DATA FOR THIS TASK ->
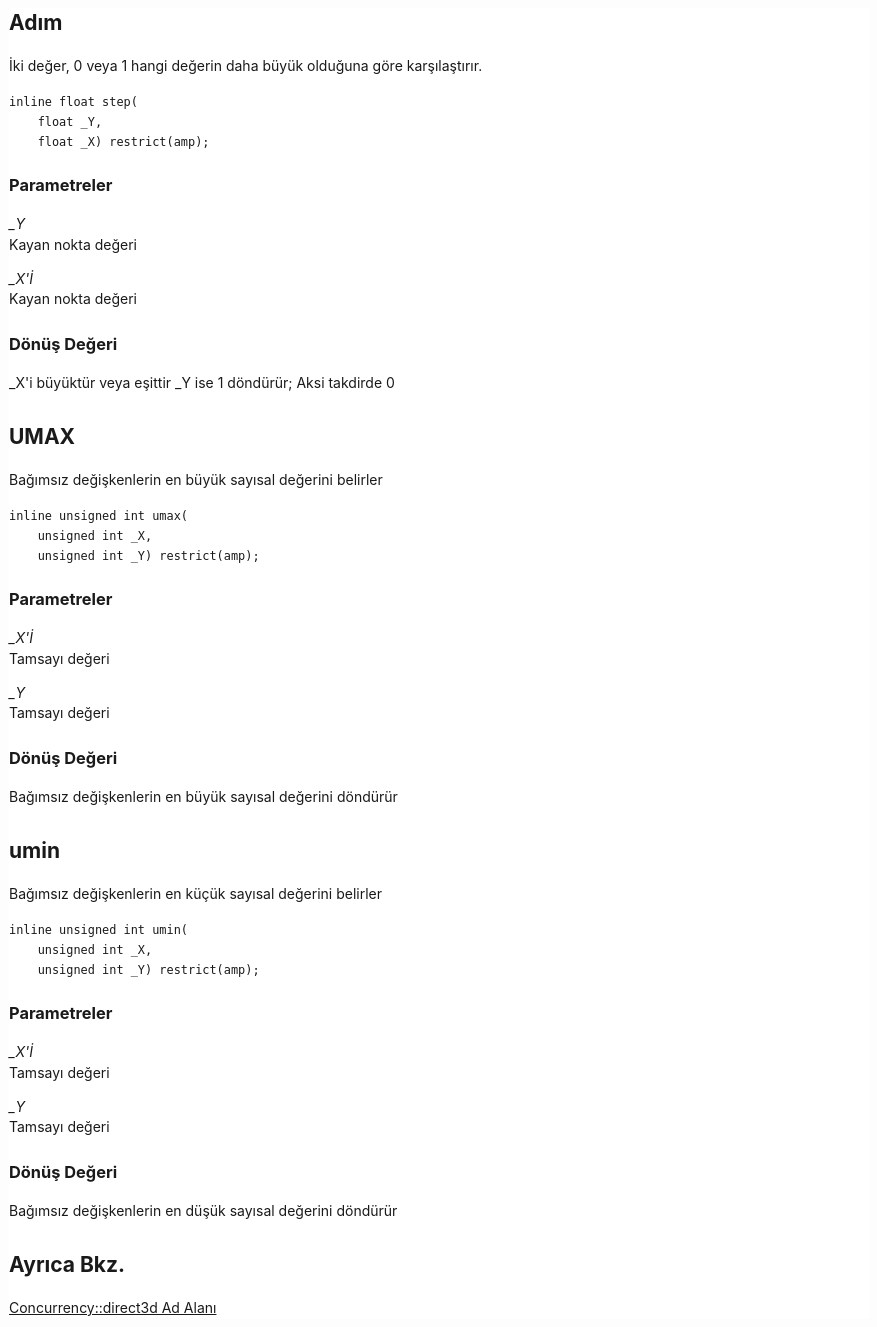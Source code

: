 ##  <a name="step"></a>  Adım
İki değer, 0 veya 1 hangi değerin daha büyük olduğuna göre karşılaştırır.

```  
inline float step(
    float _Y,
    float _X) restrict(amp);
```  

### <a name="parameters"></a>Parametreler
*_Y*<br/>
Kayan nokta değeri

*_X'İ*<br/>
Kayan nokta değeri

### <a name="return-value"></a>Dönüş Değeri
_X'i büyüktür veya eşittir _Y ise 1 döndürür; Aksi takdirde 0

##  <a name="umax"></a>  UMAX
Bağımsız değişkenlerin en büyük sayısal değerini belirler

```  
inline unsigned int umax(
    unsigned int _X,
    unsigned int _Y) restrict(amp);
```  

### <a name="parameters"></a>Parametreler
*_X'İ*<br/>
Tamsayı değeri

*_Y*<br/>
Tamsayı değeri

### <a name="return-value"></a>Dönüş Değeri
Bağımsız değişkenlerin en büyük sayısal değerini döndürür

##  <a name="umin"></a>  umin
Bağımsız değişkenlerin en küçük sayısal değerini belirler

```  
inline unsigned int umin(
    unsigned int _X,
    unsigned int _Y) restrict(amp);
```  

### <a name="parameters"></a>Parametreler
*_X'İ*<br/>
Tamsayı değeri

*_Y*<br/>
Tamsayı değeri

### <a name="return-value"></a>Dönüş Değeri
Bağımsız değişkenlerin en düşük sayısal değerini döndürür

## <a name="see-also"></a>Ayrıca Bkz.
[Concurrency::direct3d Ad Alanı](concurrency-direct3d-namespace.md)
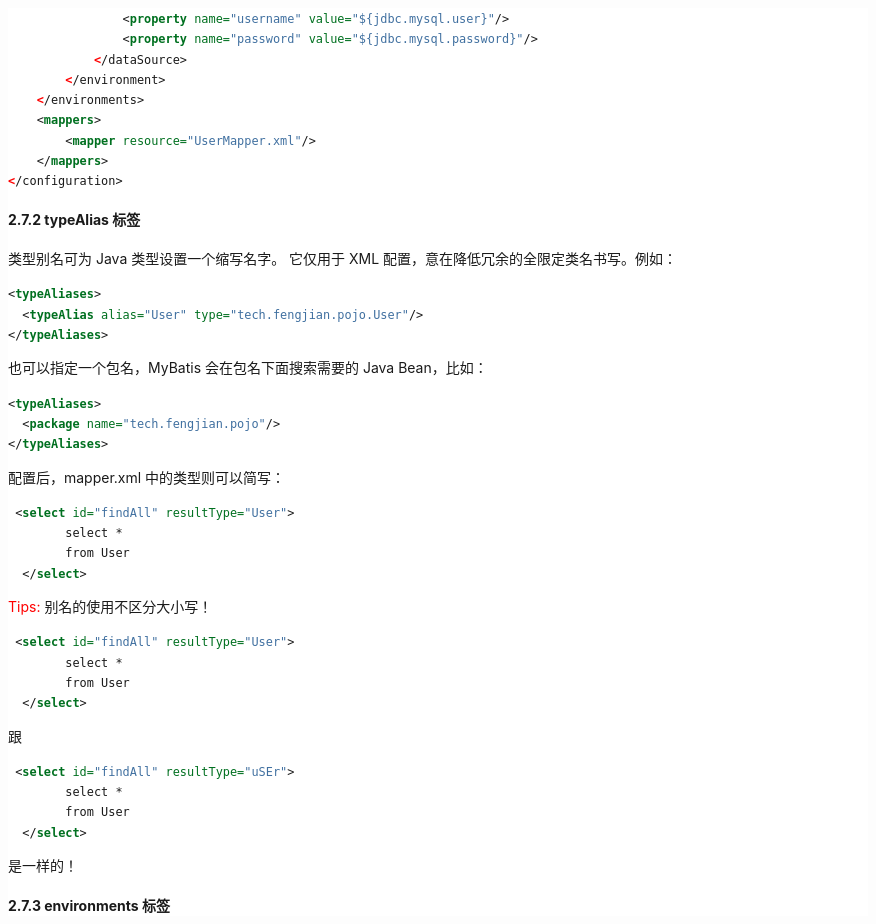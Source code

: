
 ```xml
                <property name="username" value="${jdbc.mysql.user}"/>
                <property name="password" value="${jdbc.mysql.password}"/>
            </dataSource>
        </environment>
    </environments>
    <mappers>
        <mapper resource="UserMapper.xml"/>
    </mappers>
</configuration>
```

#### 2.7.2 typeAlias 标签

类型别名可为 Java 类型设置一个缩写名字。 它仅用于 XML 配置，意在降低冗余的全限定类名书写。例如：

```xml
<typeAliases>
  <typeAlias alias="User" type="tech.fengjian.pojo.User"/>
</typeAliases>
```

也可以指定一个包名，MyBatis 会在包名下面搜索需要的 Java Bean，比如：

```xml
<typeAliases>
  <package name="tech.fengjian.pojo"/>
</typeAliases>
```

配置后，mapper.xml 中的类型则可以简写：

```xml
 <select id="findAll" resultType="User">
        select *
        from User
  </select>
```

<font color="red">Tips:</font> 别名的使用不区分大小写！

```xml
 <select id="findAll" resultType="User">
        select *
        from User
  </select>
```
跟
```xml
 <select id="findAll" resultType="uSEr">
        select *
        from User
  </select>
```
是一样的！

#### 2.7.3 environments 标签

WORK INSTRUCTION ->
The required answer is a single number: how many lines above hold the string "umax".

ANSWER FOR THE TASK ->
2